Ontvankelijkheid van de verdachte in hoger beroep

Het hof heeft voorafgaand aan de terechtzitting in hoger beroep van 6 maart 2019 een akte intrekken hoger beroep ontvangen, inhoudende dat de verdachte het hoger beroep heeft willen intrekken. De zaak van de verdachte had reeds (pro forma) op zitting gestaan op 17 oktober 2018. De raadsman van de verdachte heeft toen kenbaar gemaakt dat het hoger beroep zich richt tegen de bewezenverklaring door de economische politierechter en de straf.
Dat brengt mee dat het hof ingevolge artikel 416, tweede lid, van het Wetboek van Strafvordering de verdachte niet-ontvankelijk kan verklaren in hoger beroep.
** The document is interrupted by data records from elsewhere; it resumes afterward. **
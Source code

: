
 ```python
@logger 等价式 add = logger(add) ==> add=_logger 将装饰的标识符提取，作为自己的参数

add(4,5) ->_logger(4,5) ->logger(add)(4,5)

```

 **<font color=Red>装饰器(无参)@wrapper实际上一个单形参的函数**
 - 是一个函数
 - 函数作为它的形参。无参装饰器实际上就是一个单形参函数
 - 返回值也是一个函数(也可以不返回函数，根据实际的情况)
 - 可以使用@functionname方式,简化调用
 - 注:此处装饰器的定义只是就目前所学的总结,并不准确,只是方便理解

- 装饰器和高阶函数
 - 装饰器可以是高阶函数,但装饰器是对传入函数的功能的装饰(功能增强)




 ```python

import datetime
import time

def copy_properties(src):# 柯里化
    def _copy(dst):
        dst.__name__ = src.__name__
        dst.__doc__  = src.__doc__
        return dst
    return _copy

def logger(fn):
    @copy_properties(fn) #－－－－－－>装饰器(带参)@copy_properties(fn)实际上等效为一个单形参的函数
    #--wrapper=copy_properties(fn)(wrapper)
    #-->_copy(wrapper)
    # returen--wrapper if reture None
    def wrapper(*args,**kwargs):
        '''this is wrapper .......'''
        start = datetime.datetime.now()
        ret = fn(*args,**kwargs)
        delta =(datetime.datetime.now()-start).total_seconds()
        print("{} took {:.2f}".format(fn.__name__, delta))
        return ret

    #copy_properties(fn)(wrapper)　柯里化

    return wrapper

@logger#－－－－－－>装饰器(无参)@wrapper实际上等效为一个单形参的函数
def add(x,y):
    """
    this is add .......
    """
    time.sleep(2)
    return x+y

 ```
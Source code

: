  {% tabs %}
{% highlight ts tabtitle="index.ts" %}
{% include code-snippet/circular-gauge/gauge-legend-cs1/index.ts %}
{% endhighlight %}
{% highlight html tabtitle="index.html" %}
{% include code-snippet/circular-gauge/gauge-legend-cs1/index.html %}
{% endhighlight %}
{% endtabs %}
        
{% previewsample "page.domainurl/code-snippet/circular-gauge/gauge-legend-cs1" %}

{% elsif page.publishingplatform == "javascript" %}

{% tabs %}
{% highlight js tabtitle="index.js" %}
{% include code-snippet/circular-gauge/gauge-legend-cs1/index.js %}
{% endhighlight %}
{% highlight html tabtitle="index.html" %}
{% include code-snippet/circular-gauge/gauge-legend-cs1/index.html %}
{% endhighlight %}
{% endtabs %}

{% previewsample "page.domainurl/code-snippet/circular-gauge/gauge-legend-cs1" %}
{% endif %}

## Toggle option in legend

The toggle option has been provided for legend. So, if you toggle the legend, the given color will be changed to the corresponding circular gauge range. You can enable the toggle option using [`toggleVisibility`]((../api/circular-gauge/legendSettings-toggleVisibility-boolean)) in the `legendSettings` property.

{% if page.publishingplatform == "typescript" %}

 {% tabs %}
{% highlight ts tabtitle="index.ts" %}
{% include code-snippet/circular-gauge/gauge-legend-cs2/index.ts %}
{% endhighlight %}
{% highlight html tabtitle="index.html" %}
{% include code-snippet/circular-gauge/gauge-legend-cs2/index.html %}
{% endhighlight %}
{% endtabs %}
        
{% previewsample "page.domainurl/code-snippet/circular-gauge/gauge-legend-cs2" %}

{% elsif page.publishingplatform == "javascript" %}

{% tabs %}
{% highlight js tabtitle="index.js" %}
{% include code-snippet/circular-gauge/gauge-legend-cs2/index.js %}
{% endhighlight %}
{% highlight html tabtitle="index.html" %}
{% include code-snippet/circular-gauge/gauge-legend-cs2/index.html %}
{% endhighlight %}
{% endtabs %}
Het hof heeft evenwel de discretionaire bevoegdheid de zaak inhoudelijk te behandelen indien het hof niet uitsluit dat het tot een andere beslissing komt dan de rechtbank (ECLI:HR:2011:BR1148). Het hof maakt gebruik van deze bevoegdheid en verklaart de verdachte ontvankelijk in het door hem ingestelde hoger beroep.

Tenlastelegging

Aan de verdachte is ten laste gelegd dat:
hij, op of omstreeks 1 juni 2016, in de gemeente Alkmaar, althans in Nederland, al dan niet opzettelijk, bedrijfsafvalstoffen, te weten vijf, althans een of meer, stuks (afgedankt) witgoed, heeft ingezameld zonder vermelding op een lijst van inzamelaars.
Voor zover in de tenlastelegging taal- en/of schrijffouten voorkomen, zal het hof deze verbeterd lezen. De verdachte wordt daardoor niet in de verdediging geschaad.

Vonnis waarvan beroep

Het vonnis waarvan beroep zal worden vernietigd, omdat het hof tot een andere beslissing komt dan de economische politierechter.

Vrijspraak

Uit het dossier volgt niet dat het witgoed, dat bij de verdachte is aangetroffen, kan worden aangemerkt als bedrijfsafvalstoffen. Uit het onderzoek dat door de betreffende verbalisanten is verricht blijkt niet dat het witgoed niet meer zou werken. Er is slechts vastgesteld dat de apparaten tekenen van oudheid en slijtage hadden en dat de ombouw van enkele apparaten deuken en roestvorming vertoonden. Bovendien is geen onderzoek verricht naar de intentie van het bedrijf dat het witgoed aan de verdachte heeft geleverd. Hierdoor staat ook niet vast dat de (vorige) houder van het witgoed zich hiervan heeft willen ontdoen. De omstandigheid dat van de verdachte nog een zekere vergoeding is bedongen (en de verdachte die blijkbaar bereid was te betalen) is veeleer een aanwijzing dat het geen afvalstoffen (waarvan men zich wenst te ontdoen, al dan niet tegen betaling) betreft maar gebruikte goederen met een zekere (zij het, beperkte) handelswaarde.
Op grond van het voorgaande is naar het oordeel van het hof niet wettig en overtuigend bewezen hetgeen de verdachte is ten laste gelegd, zodat de verdachte hiervan moet worden vrijgesproken.

BESLISSING

Het hof:
Vernietigt het vonnis waarvan beroep en doet opnieuw recht:
Verklaart niet bewezen dat de verdachte het ten laste gelegde heeft begaan en spreekt de verdachte daarvan vrij.
Vernietigt de eerder uitgevaardigde strafbeschikking d.d. 7 juli 2016 onder
CJIB nummer 7132 5420 0264 3776.
Dit arrest is gewezen door de economische kamer van het gerechtshof Amsterdam, waarin zitting
hadden mr. A.D.R.M. Boumans, mr. S. Clement en mr. A.M. van Amsterdam, in tegenwoordigheid
van mr. K. van der Togt, griffier, en is uitgesproken op de openbare terechtzitting van dit gerechtshof
van 6 maart 2019.
Mr. A.M. van Amsterdam is buiten staat dit arrest mede te ondertekenen.